On Dec. 29, a photographer named Ahmed Humaidan was abducted by five plainclothes security officers in a Bahrain shopping mall parking lot.

According to reports from the Bahrain Center for Human Rights, five men in civilian clothing, who are believed to belong to the security forces, surrounded Humaidan and abducted him. After 19 hours, Humaidan was allowed to call his family for 20 seconds to inform them that he was alive, that he was at the Criminal Investigation Department and was being interrogated without the presence of his lawyer.

A screen cap from Ahmed Humaidan's Instagram feed.

Since then, his parents' house has been invaded at least five times, and other relatives’ houses four times, according to another report from EA Worldview.

The previous day, a DPA photographer Mazen Mahdi was arrested by police while covering a protest. Mazen tweeted:

“The reason for stopping me was not participating in anything but for taking pictures .. Apparently @moi_bahrain thinks cameras weapons!”

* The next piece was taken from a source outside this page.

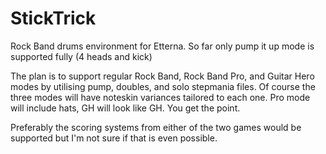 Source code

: # StickTrick
Rock Band drums environment for Etterna. So far only pump it up mode is supported fully (4 heads and kick)

The plan is to support regular Rock Band, Rock Band Pro, and Guitar Hero modes by utilising pump, doubles, and solo stepmania files. Of course the three modes will have noteskin variances tailored to each one. Pro mode will include hats, GH will look like GH. You get the point.

Preferably the scoring systems from either of the two games would be supported but I'm not sure if that is even possible.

Humaidan, who has won several international awards in photojournalism, is believed to have been targeted for his images of Bahraini protesters. But he’s also the latest case in what has become a relentless power struggle between Bahrain’s regime and the country’s opposition.

For the past two years, Bahrain's Sunni government has been confronted with a series of demonstrations by the majority Shia population, and there have been ongoing clashes between police and protesters as a result. The island nation rang in 2013 with more unrest. Here's a look at what's happened in December alone:

-- A viral video showed a police officer slapping a man who was holding his toddler son twice when failed to produce the official papers that the officer demanded of him:

-- Another rights activist was detained for documenting protests in the capital -- on Twitter -- with the charges claiming he was disseminating “false information.”

-- The government stripped 31 opposition members of their nationality for what it said were security reasons, according to RT.

-- The Financial Times reported that one village was raided by police more than 300 times, with some houses raided several times a night.

-- Bahraini police fired tear gas and stun bombs to break up protests in Shiite-populated villages around the capital, Manama.

Bahrain's courts do seem to be punishing those responsible for some of the more high-profile instances of brutality, but human rights activists say the sentences aren’t harsh enough.

Following the scandal caused by this video, Bahrain’s Interior Ministry announced it had arrested the police officer and tried him in a military court. Two police officers were also sentenced on Dec. 31 to seven years in prison for beating a Shiite opposition activist to death during last year’s crackdown on protesters.

Still, there’s a sense among police that those documenting the protests are part of a conspiracy. As Mohamed Hassan pointed out in a post for Global Voices, Bahrain’s police chief, Tariq al-Hassan, took to Twitter to suggest that the video evidence of police brutality was somehow faked:

Attempts to defame the ministry of interior and its staff is a part of a fierce war by known and exposed persons and organizations after their previous plans have failed.

They setup ambushes for policemen based on scenarios prepared by media professionals working in known media channels in other countries and then filmed and released when needed

These traitorous fakers publish those scenes and exaggerate them as they are instructed and the way that fits the goals of those countries and theirs

Bahrain residents joined in the 2011 Arab Spring protests, but government troops there cracked down before they were able to topple the regime, with help from neighboring Saudi Arabia and the United Arab Emirates. Protests have been ongoing ever since, flaring up periodically and grabbing headlines whenever a particularly egregious incident takes place (or whenever, you know, Kim Kardashian shows up.)

Incidents like the arrests of photographers over the past few weeks show just how tense the atmosphere there still is, as not even those covering the demonstrations are safe.